11 May 2021 - {{hitsCtrl.values.hits}}
Sri Lanka’s tax income during the first fiscal quarter has only narrowly missed the target set for the period, in a clear sign of robust economic recovery staged in the first three months of the year, which came with the return of normalcy.
At the Public Finance Working Committee meeting held last week, it was revealed that the Inland Revenue Department (IRD) has recorded a 98 percent achievement of the first fiscal quarter target set for tax revenue.
Sri Lanka has a total tax revenue target of Rs.1,724 billion for 2021, of which Rs.371 billion is set to come from corporate and personal income taxes, Rs.823 billion from the taxes on goods and services and another Rs.530 billion from taxes on the external trade.

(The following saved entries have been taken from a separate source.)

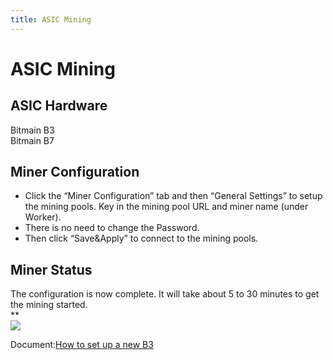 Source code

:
 ```yaml
---
title: ASIC Mining
---
```


# ASIC Mining

<a name="97a3528f"></a>
## ASIC Hardware

Bitmain B3<br />Bitmain B7

<a name="b8d4e9eb"></a>
## Miner Configuration

* Click the “Miner Configuration” tab and then “General Settings” to setup the mining pools. Key in the mining pool URL and miner name (under Worker).
* There is no need to change the Password.
* Then click “Save&Apply” to connect to the mining pools.

<a name="db729547"></a>
## Miner Status

The configuration is now complete. It will take about 5 to 30 minutes to get the mining started.<br />**<br />![](https://cdn.nlark.com/yuque/0/2019/png/241708/1555046814325-94ed501a-51d0-4d73-90af-3b869949da23.png#align=left&display=inline&height=259&originHeight=663&originWidth=1910&size=0&status=done&width=746)

Document:[How to set up a new B3](https://support.bitmain.com/hc/en-us/articles/360008436094-How-to-set-up-a-new-B3)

Sri Lanka’s tax revenue slumped to Rs.1,216.5 billion in 2020, from Rs.1,734.9 billion in 2019, predominantly due to the virus-related economic restrictions, which severely dampened the tax income, generating consumption and
business activities.
Meanwhile, the tax cuts granted at the beginning of 2020 failed to deliver their desired outcomes, due to the virus, albeit they acted as necessary stimulus to power the business and economic revival after the first wave of the pandemic.
The near achievement of the first fiscal quarter tax revenue target by the IRD reflects that a working economy can generate higher tax incomes for the government even at low tax rates, as low tax rates act as a clear stimulus for consumer to consume more out of his higher disposable incomes and businesses to reinvest more of their higher
retained earnings.
This is with the near absence of activities such as education, entertainment, travelling and leisure and tourism, as they are still scrambling to return to their pre-pandemic performance levels, as the virus is having a lingering effects on them, even before the fresh restrictions were imposed from
mid-April.
Meanwhile, the country’s banking sector for the first time started taxing its profits at the proposed new tax rate of 24 percent, starting from the March fiscal quarter this year, with retroactive effects on earnings for the financial year ended in 2020, after the government gazetted the new tax rate in March 2021, effectively enforcing the amendment to the Inland Revenue Act of 2017.
Despite the government proposed the new 24 percent corporate income tax rate effective from January 1, 2020, banks continued to tax their profits at 28 percent, as it wasn’t considered properly enacted by way of a gazette, amending the exiting legislation.